An analytical four-layer horizontal electric current dipole model for analysing underwater electric potential in shallow seawater

The paper presents a new analytical four-layer (air–water–bottom–non-conductive layer) horizontal electric dipole model which allows an accurate approximation of ship's Underwater Electric Potential (UEP) from a sufficient depth in shallow coastal marine waters. The numerical methods, usually Finite Element Method (FEM) or Boundary Elements Method (BEM), are typically used to estimate the electric field and the distribution of static electric components of UEP around the ship. These methods enable analyses with high accuracy but, compared to other point-electrode methods and the proposed analytical model, they are relatively complex and need high computational time. The developed analytical model proposed in this paper allows real-time calculations without significant loss of accuracy of the UEP estimations.
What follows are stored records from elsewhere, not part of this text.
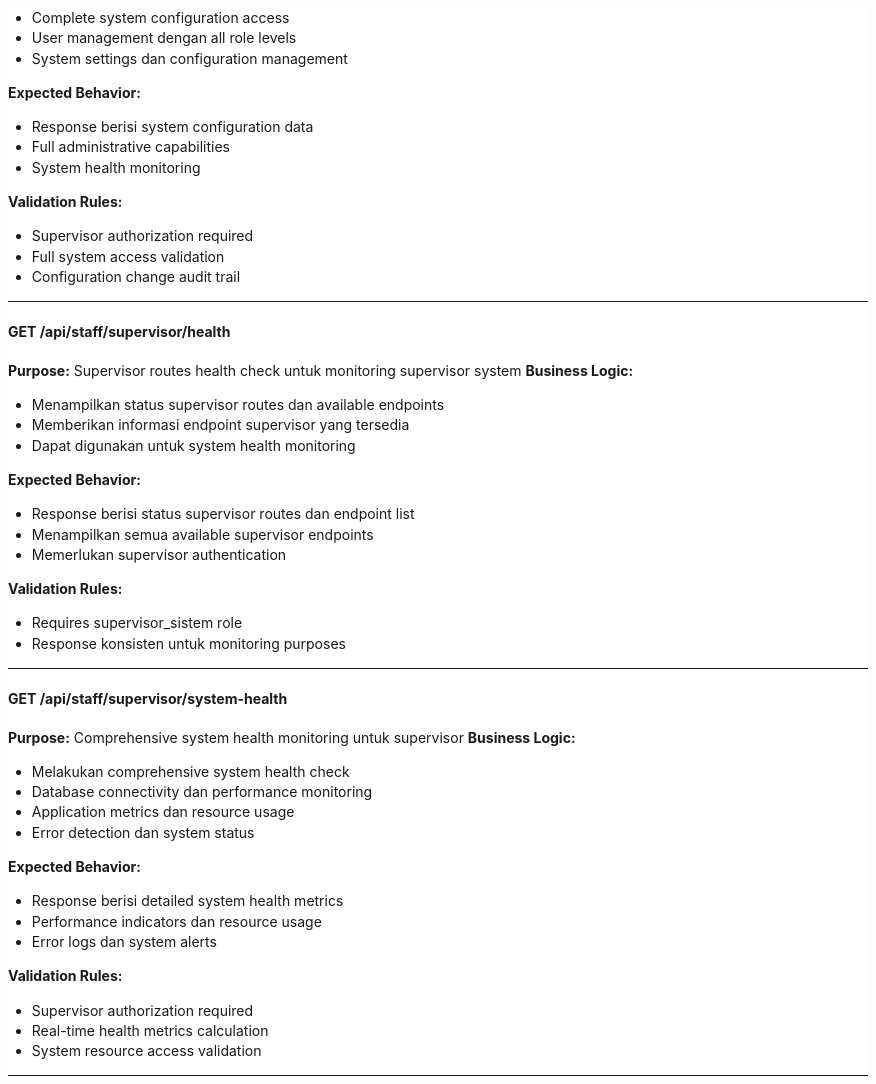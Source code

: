 - Complete system configuration access
- User management dengan all role levels
- System settings dan configuration management

**Expected Behavior:**

- Response berisi system configuration data
- Full administrative capabilities
- System health monitoring

**Validation Rules:**

- Supervisor authorization required
- Full system access validation
- Configuration change audit trail

---

#### **GET /api/staff/supervisor/health**

**Purpose:** Supervisor routes health check untuk monitoring supervisor system
**Business Logic:**

- Menampilkan status supervisor routes dan available endpoints
- Memberikan informasi endpoint supervisor yang tersedia
- Dapat digunakan untuk system health monitoring

**Expected Behavior:**

- Response berisi status supervisor routes dan endpoint list
- Menampilkan semua available supervisor endpoints
- Memerlukan supervisor authentication

**Validation Rules:**

- Requires supervisor_sistem role
- Response konsisten untuk monitoring purposes

---

#### **GET /api/staff/supervisor/system-health**

**Purpose:** Comprehensive system health monitoring untuk supervisor
**Business Logic:**

- Melakukan comprehensive system health check
- Database connectivity dan performance monitoring
- Application metrics dan resource usage
- Error detection dan system status

**Expected Behavior:**

- Response berisi detailed system health metrics
- Performance indicators dan resource usage
- Error logs dan system alerts

**Validation Rules:**

- Supervisor authorization required
- Real-time health metrics calculation
- System resource access validation

---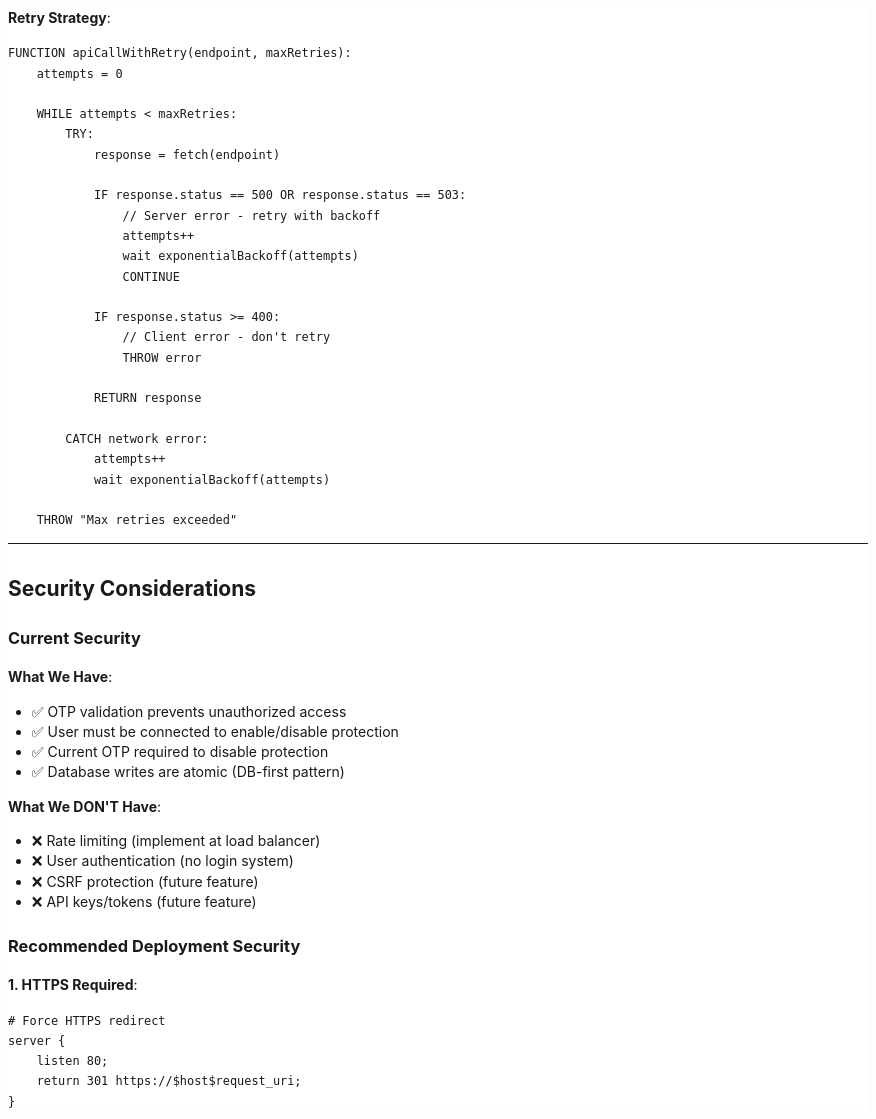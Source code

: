 **Retry Strategy**:
```pseudocode
FUNCTION apiCallWithRetry(endpoint, maxRetries):
    attempts = 0

    WHILE attempts < maxRetries:
        TRY:
            response = fetch(endpoint)

            IF response.status == 500 OR response.status == 503:
                // Server error - retry with backoff
                attempts++
                wait exponentialBackoff(attempts)
                CONTINUE

            IF response.status >= 400:
                // Client error - don't retry
                THROW error

            RETURN response

        CATCH network error:
            attempts++
            wait exponentialBackoff(attempts)

    THROW "Max retries exceeded"
```

---

## Security Considerations

### Current Security

**What We Have**:
- ✅ OTP validation prevents unauthorized access
- ✅ User must be connected to enable/disable protection
- ✅ Current OTP required to disable protection
- ✅ Database writes are atomic (DB-first pattern)

**What We DON'T Have**:
- ❌ Rate limiting (implement at load balancer)
- ❌ User authentication (no login system)
- ❌ CSRF protection (future feature)
- ❌ API keys/tokens (future feature)

### Recommended Deployment Security

**1. HTTPS Required**:
```nginx
# Force HTTPS redirect
server {
    listen 80;
    return 301 https://$host$request_uri;
}
```
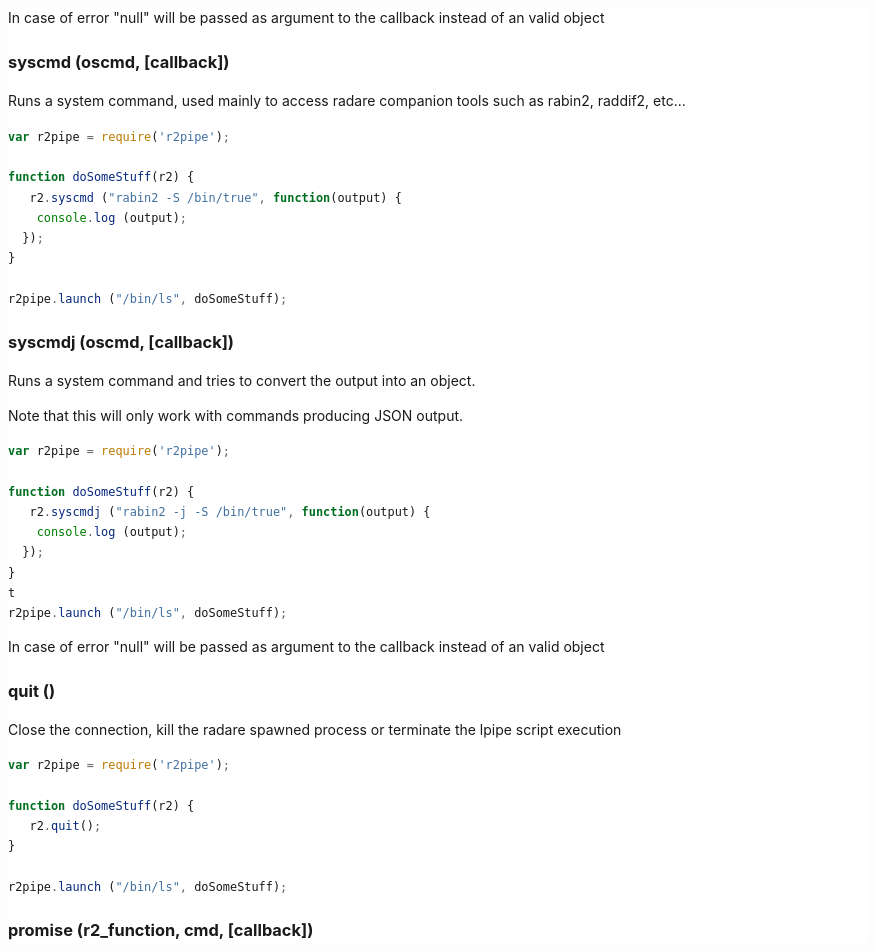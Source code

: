 In case of error "null" will be passed as argument to the callback instead of an valid object

### syscmd (oscmd, [callback])

Runs a system command, used mainly to access radare companion tools such as rabin2, raddif2, etc...

```js
var r2pipe = require('r2pipe');

function doSomeStuff(r2) {
   r2.syscmd ("rabin2 -S /bin/true", function(output) {
    console.log (output);
  });
}

r2pipe.launch ("/bin/ls", doSomeStuff);
```


### syscmdj (oscmd, [callback])

Runs a system command and tries to convert the output into an object.

Note that this will only work with commands producing JSON output.

```js
var r2pipe = require('r2pipe');

function doSomeStuff(r2) {
   r2.syscmdj ("rabin2 -j -S /bin/true", function(output) {
    console.log (output);
  });
}
t
r2pipe.launch ("/bin/ls", doSomeStuff);
```

In case of error "null" will be passed as argument to the callback instead of an valid object


### quit ()

Close the connection, kill the radare spawned process or terminate the lpipe script execution

```js
var r2pipe = require('r2pipe');

function doSomeStuff(r2) {
   r2.quit();
}

r2pipe.launch ("/bin/ls", doSomeStuff);
```

### promise (r2_function, cmd, [callback])
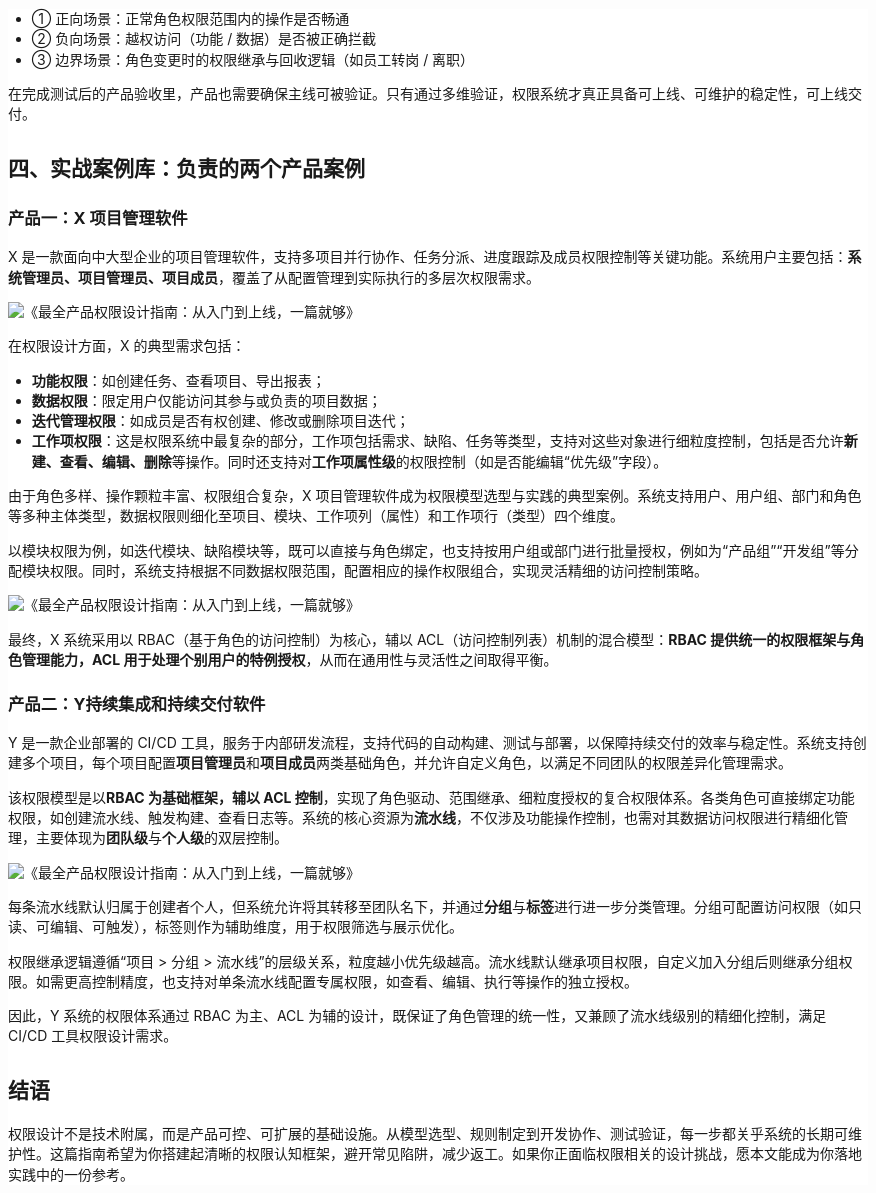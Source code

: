 *   ① 正向场景：正常角色权限范围内的操作是否畅通
*   ② 负向场景：越权访问（功能 / 数据）是否被正确拦截
*   ③ 边界场景：角色变更时的权限继承与回收逻辑（如员工转岗 / 离职）

在完成测试后的产品验收里，产品也需要确保主线可被验证。只有通过多维验证，权限系统才真正具备可上线、可维护的稳定性，可上线交付。

## 四、实战案例库：负责的两个产品案例

### 产品一：X 项目管理软件

X 是一款面向中大型企业的项目管理软件，支持多项目并行协作、任务分派、进度跟踪及成员权限控制等关键功能。系统用户主要包括：**系统管理员、项目管理员、项目成员**，覆盖了从配置管理到实际执行的多层次权限需求。

![《最全产品权限设计指南：从入门到上线，一篇就够》](https://image.woshipm.com/wp-files/2025/05/Ok6WIo9DeaJmyydqAcpz.png)

在权限设计方面，X 的典型需求包括：

*   **功能权限**：如创建任务、查看项目、导出报表；
*   **数据权限**：限定用户仅能访问其参与或负责的项目数据；
*   **迭代管理权限**：如成员是否有权创建、修改或删除项目迭代；
*   **工作项权限**：这是权限系统中最复杂的部分，工作项包括需求、缺陷、任务等类型，支持对这些对象进行细粒度控制，包括是否允许**新建、查看、编辑、删除**等操作。同时还支持对**工作项属性级**的权限控制（如是否能编辑“优先级”字段）。

由于角色多样、操作颗粒丰富、权限组合复杂，X 项目管理软件成为权限模型选型与实践的典型案例。系统支持用户、用户组、部门和角色等多种主体类型，数据权限则细化至项目、模块、工作项列（属性）和工作项行（类型）四个维度。

以模块权限为例，如迭代模块、缺陷模块等，既可以直接与角色绑定，也支持按用户组或部门进行批量授权，例如为“产品组”“开发组”等分配模块权限。同时，系统支持根据不同数据权限范围，配置相应的操作权限组合，实现灵活精细的访问控制策略。

![《最全产品权限设计指南：从入门到上线，一篇就够》](https://image.woshipm.com/wp-files/2025/05/2QaBdvitRSHnBCYE7Teu.png)

最终，X 系统采用以 RBAC（基于角色的访问控制）为核心，辅以 ACL（访问控制列表）机制的混合模型：**RBAC 提供统一的权限框架与角色管理能力，ACL 用于处理个别用户的特例授权**，从而在通用性与灵活性之间取得平衡。

### 产品二：Y**持续集成和持续交付软件**

Y 是一款企业部署的 CI/CD 工具，服务于内部研发流程，支持代码的自动构建、测试与部署，以保障持续交付的效率与稳定性。系统支持创建多个项目，每个项目配置**项目管理员**和**项目成员**两类基础角色，并允许自定义角色，以满足不同团队的权限差异化管理需求。

该权限模型是以**RBAC 为基础框架，辅以 ACL 控制**，实现了角色驱动、范围继承、细粒度授权的复合权限体系。各类角色可直接绑定功能权限，如创建流水线、触发构建、查看日志等。系统的核心资源为**流水线**，不仅涉及功能操作控制，也需对其数据访问权限进行精细化管理，主要体现为**团队级**与**个人级**的双层控制。

![《最全产品权限设计指南：从入门到上线，一篇就够》](https://image.woshipm.com/wp-files/2025/05/8AGxpABkvoP8pYj4q0ti.png)

每条流水线默认归属于创建者个人，但系统允许将其转移至团队名下，并通过**分组**与**标签**进行进一步分类管理。分组可配置访问权限（如只读、可编辑、可触发），标签则作为辅助维度，用于权限筛选与展示优化。

权限继承逻辑遵循“项目 > 分组 > 流水线”的层级关系，粒度越小优先级越高。流水线默认继承项目权限，自定义加入分组后则继承分组权限。如需更高控制精度，也支持对单条流水线配置专属权限，如查看、编辑、执行等操作的独立授权。

因此，Y 系统的权限体系通过 RBAC 为主、ACL 为辅的设计，既保证了角色管理的统一性，又兼顾了流水线级别的精细化控制，满足 CI/CD 工具权限设计需求。

## 结语

权限设计不是技术附属，而是产品可控、可扩展的基础设施。从模型选型、规则制定到开发协作、测试验证，每一步都关乎系统的长期可维护性。这篇指南希望为你搭建起清晰的权限认知框架，避开常见陷阱，减少返工。如果你正面临权限相关的设计挑战，愿本文能成为你落地实践中的一份参考。
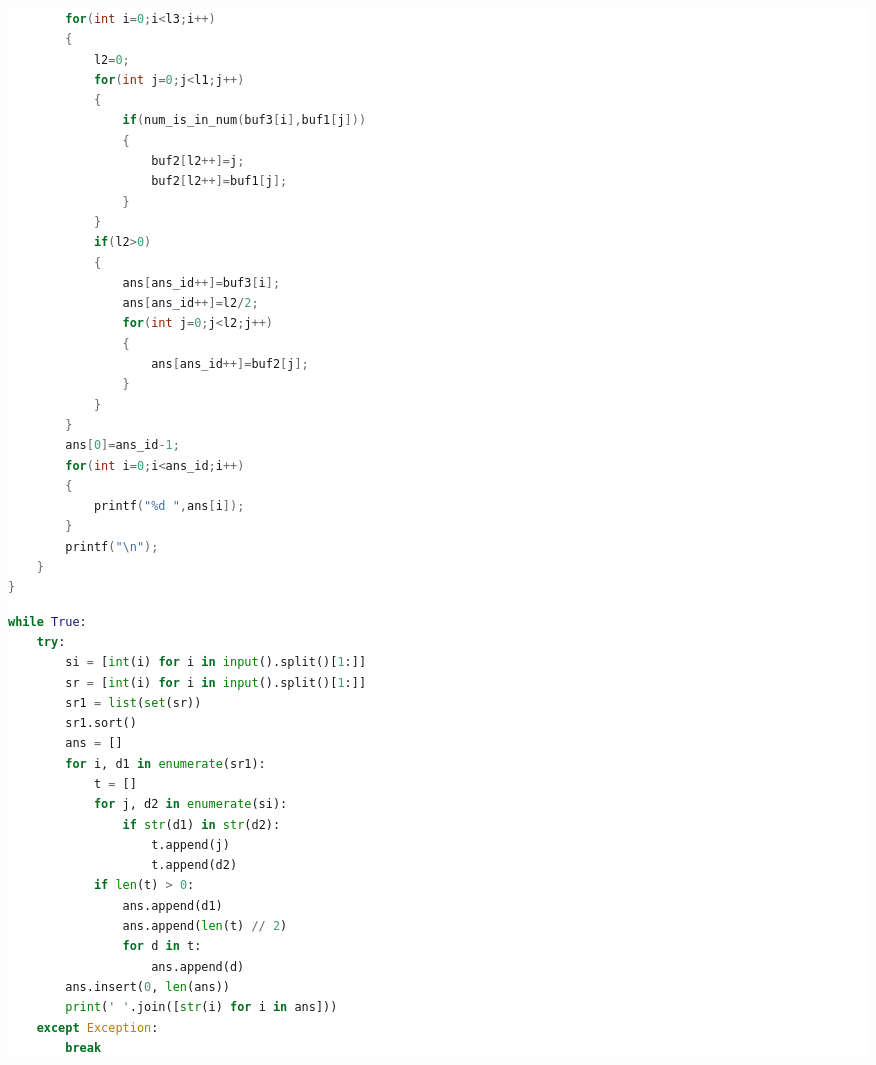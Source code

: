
 ```c
        for(int i=0;i<l3;i++)
        {
            l2=0;
            for(int j=0;j<l1;j++)
            {
                if(num_is_in_num(buf3[i],buf1[j]))
                {
                    buf2[l2++]=j;
                    buf2[l2++]=buf1[j];
                }
            }
            if(l2>0)
            {
                ans[ans_id++]=buf3[i];
                ans[ans_id++]=l2/2;
                for(int j=0;j<l2;j++)
                {
                    ans[ans_id++]=buf2[j];
                }
            }
        }
        ans[0]=ans_id-1;
        for(int i=0;i<ans_id;i++)
        {
            printf("%d ",ans[i]);
        }
        printf("\n");
    }
}
```



```python
while True:
    try:
        si = [int(i) for i in input().split()[1:]]
        sr = [int(i) for i in input().split()[1:]]
        sr1 = list(set(sr))
        sr1.sort()
        ans = []
        for i, d1 in enumerate(sr1):
            t = []
            for j, d2 in enumerate(si):
                if str(d1) in str(d2):
                    t.append(j)
                    t.append(d2)
            if len(t) > 0:
                ans.append(d1)
                ans.append(len(t) // 2)
                for d in t:
                    ans.append(d)
        ans.insert(0, len(ans))
        print(' '.join([str(i) for i in ans]))
    except Exception:
        break
```
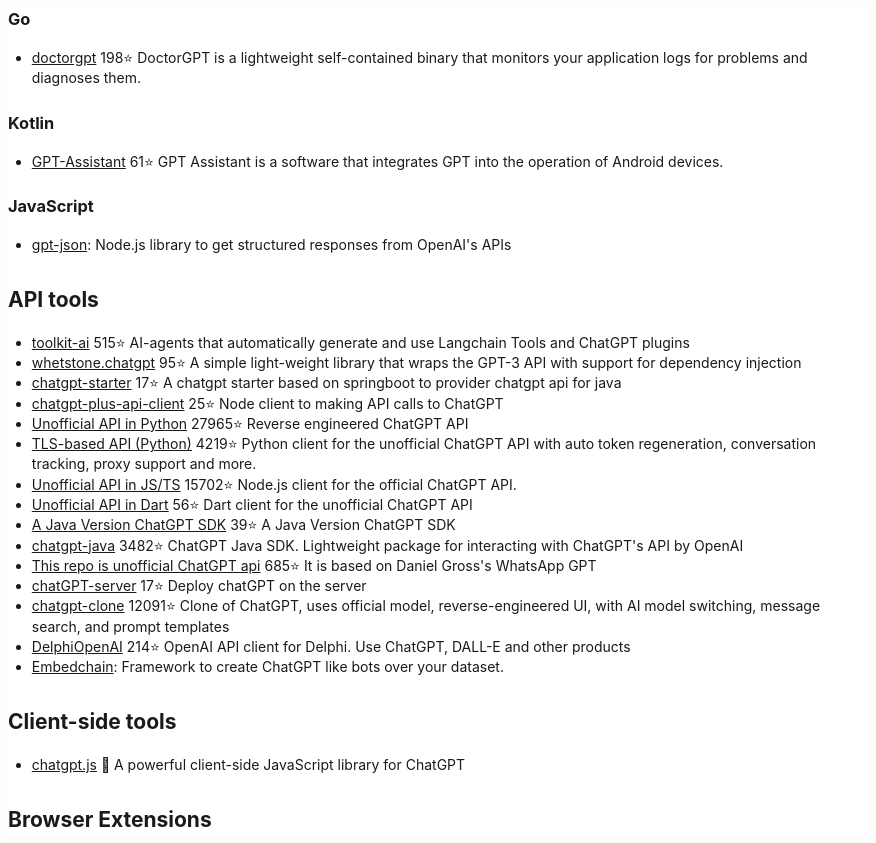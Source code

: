 ### Go
- [doctorgpt](https://github.com/ingyamilmolinar/doctorgpt) 198⭐️ DoctorGPT is a lightweight self-contained binary that monitors your application logs for problems and diagnoses them.

### Kotlin
- [GPT-Assistant](https://github.com/sunshine0523/GPT-Assistant) 61⭐️ GPT Assistant is a software that integrates GPT into the operation of Android devices.

### JavaScript
- [gpt-json](https://github.com/KLaci/gpt-json): Node.js library to get structured responses from OpenAI's APIs

## API tools

- [toolkit-ai](https://github.com/hey-pal/toolkit-ai) 515⭐️ AI-agents that automatically generate and use Langchain Tools and ChatGPT plugins
- [whetstone.chatgpt](https://github.com/johniwasz/whetstone.chatgpt) 95⭐️ A simple light-weight library that wraps the GPT-3 API with support for dependency injection
- [chatgpt-starter](https://github.com/zhangjh/chatgpt-starter) 17⭐️ A chatgpt starter based on springboot to provider chatgpt api for java
- [chatgpt-plus-api-client](https://github.com/mzbac/chatgpt-plus-api-client) 25⭐️ Node client to making API calls to ChatGPT
- [Unofficial API in Python](https://github.com/acheong08/ChatGPT) 27965⭐️ Reverse engineered ChatGPT API
- [TLS-based API (Python)](https://github.com/rawandahmad698/PyChatGPT) 4219⭐️ Python client for the unofficial ChatGPT API with auto token regeneration, conversation tracking, proxy support and more.
- [Unofficial API in JS/TS](https://github.com/transitive-bullshit/chatgpt-api) 15702⭐️ Node.js client for the official ChatGPT API. 
- [Unofficial API in Dart](https://github.com/MisterJimson/chatgpt_api_dart) 56⭐️ Dart client for the unofficial ChatGPT API
- [A Java Version ChatGPT SDK](https://github.com/swordintent/chatgpt-web-api) 39⭐️ A Java Version ChatGPT SDK
- [chatgpt-java](https://github.com/PlexPt/chatgpt-java) 3482⭐️ ChatGPT Java SDK. Lightweight package for interacting with ChatGPT's API by OpenAI
- [This repo is unofficial ChatGPT api](https://github.com/taranjeet/chatgpt-api) 685⭐️ It is based on Daniel Gross's WhatsApp GPT
- [chatGPT-server](https://github.com/dataaug/chatGPT-server) 17⭐️ Deploy chatGPT on the server
- [chatgpt-clone](https://github.com/danny-avila/chatgpt-clone) 12091⭐️ Clone of ChatGPT, uses official model, reverse-engineered UI, with AI model switching, message search, and prompt templates
- [DelphiOpenAI](https://github.com/HemulGM/DelphiOpenAI) 214⭐️ OpenAI API client for Delphi. Use ChatGPT, DALL-E and other products
- [Embedchain](https://github.com/embedchain/embedchain): Framework to create ChatGPT like bots over your dataset.

## Client-side tools

- [chatgpt.js](https://chatgpt.js.org) 🤖 A powerful client-side JavaScript library for ChatGPT

## Browser Extensions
In the model, the problem of boundary values at the borders of individual layers is solved using the reflection/image method and applying the idea of continuity of electric potential at a given boundary between two adjacent layers. Its accuracy is verified based on the synthetic data provided by specialised software packages making use of FEM and BEM numerical methods. A dimensionless quantitative analysis of the relationships between basic parameters of the proposed four-layer analytical model and their impact on the accuracy of representation of individual electric field strength components is also delivered. The relationships between water and bottom conductivity and between water depth and bottom thickness are investigated and described. The obtained results show that the developed model allows detailed and reliable analysis of the electric field, especially in shallow coastal waters.